In what was the first post-Brexit Autumn Statement, Chancellor of the Exchequer Philip Hammond announced plans for the 'National productivity investment fund'. The fund, £23 billion large, aims to upgrade the country's infrastructure and boost the growth of the technology sector.
£1bn is going towards British broadband, £2bn in science and technology research and development, and £400m will go towards the British tech start-up scene. Even though this sounds promising, and looks as the tech industry will be the biggest beneficiary, ViaSatUK head of space and comms Neil Fraser warns that the Government shouldn't bite more than it can chew.
“Investment in broadband should be welcomed, as long as we’re not trying to run before we can walk," he said. "The Government has to be careful that its hyper-fast strategy doesn’t widen the existing rift between broadband haves and have-nots in the UK. Fibre alone, while offering hyper-fast speeds in the right circumstances, will never reach every household without being prohibitively expensive."
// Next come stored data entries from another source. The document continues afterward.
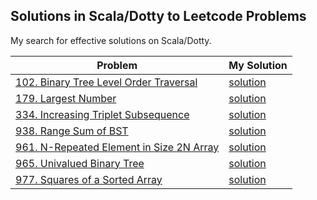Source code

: 
## Solutions in Scala/Dotty to Leetcode Problems

My search for effective solutions on Scala/Dotty.

| Problem   | My Solution |
|-----------|-------------|
|[102. Binary Tree Level Order Traversal](https://leetcode.com/problems/binary-tree-level-order-traversal/) | [solution](https://github.com/alexander-myltsev/leetcode-scala3_dotty/blob/master/solutions/102_binary-tree-level-order-traversal.scala)|
|[179. Largest Number](https://leetcode.com/problems/largest-number/) | [solution](https://github.com/alexander-myltsev/leetcode-scala3_dotty/blob/master/solutions/179_largest-number/)|
|[334. Increasing Triplet Subsequence](https://leetcode.com/problems/increasing-triplet-subsequence/) | [solution](https://github.com/alexander-myltsev/leetcode-scala3_dotty/blob/master/solutions/334_increasing-triplet-subsequence.scala)|
|[938. Range Sum of BST](https://leetcode.com/problems/range-sum-of-bst/) | [solution](https://github.com/alexander-myltsev/leetcode-scala3_dotty/blob/master/solutions/938_range-sum-of-bst.scala)|
|[961. N-Repeated Element in Size 2N Array](https://leetcode.com/problems/n-repeated-element-in-size-2n-array/) | [solution](https://github.com/alexander-myltsev/leetcode-scala3_dotty/blob/master/solutions/961_n-repeated-element-in-size-2n-array/)|
|[965. Univalued Binary Tree](https://leetcode.com/problems/univalued-binary-tree/) | [solution](https://github.com/alexander-myltsev/leetcode-scala3_dotty/blob/master/solutions/965_univalued-binary-tree/)|
|[977. Squares of a Sorted Array](https://leetcode.com/problems/squares-of-a-sorted-array/) | [solution](https://github.com/alexander-myltsev/leetcode-scala3_dotty/blob/master/solutions/977_squares-of-a-sorted-array/)|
Fraser took the opportunity to remind the Government, once again, that the entire country doesn't have the same broadband opportunities: “British consumers already believe that the Government isn’t doing enough to meet future broadband needs; that they can’t access superfast broadband of any type; and that investment is disproportionately focused on London and the south-east. Pledging full-fibre links that are likely to benefit those areas of the country first, while others still can’t be certain of the 10Mbps proposed in the Universal Service Obligation, will do nothing to dispel these beliefs.”
The UK can end up with a ‘two-tier’ internet, he says, claiming that while some parts of the country will reap the benefits of an ultra-fast connection, others will be left further behind. “Instead we need to use a mix of technologies to give the population the best possible speeds at the best cost,” he added.
Couchbase VP EMEA, Rowan, believes the investment in the technology sector is a clear sign on how the Government wants to stabilise the post-Brexit economy. According to Rowan, Hammond is hoping the next Uber will be born in the UK. “Hammond will be hoping that the next Uber, Amazon or Airbnb will hail from the UK rather than the States, giving a much-needed boost to post Brexit Britain,” he said.
“The Government must do all it can to ensure our digital businesses continue to thrive in the new economy, and that businesses that aren’t considered as such can still take advantage of digital tools so that they aren’t left behind. A considerable part of this is ensuring that the nation is connected and that our businesses can effectively harness their data to create innovative new applications and business models.
"These data driven services and companies will shape the future of every industry, from fintech to ecommerce, many of which will depend on emergent trends such as artificial intelligence, robotics and IoT.”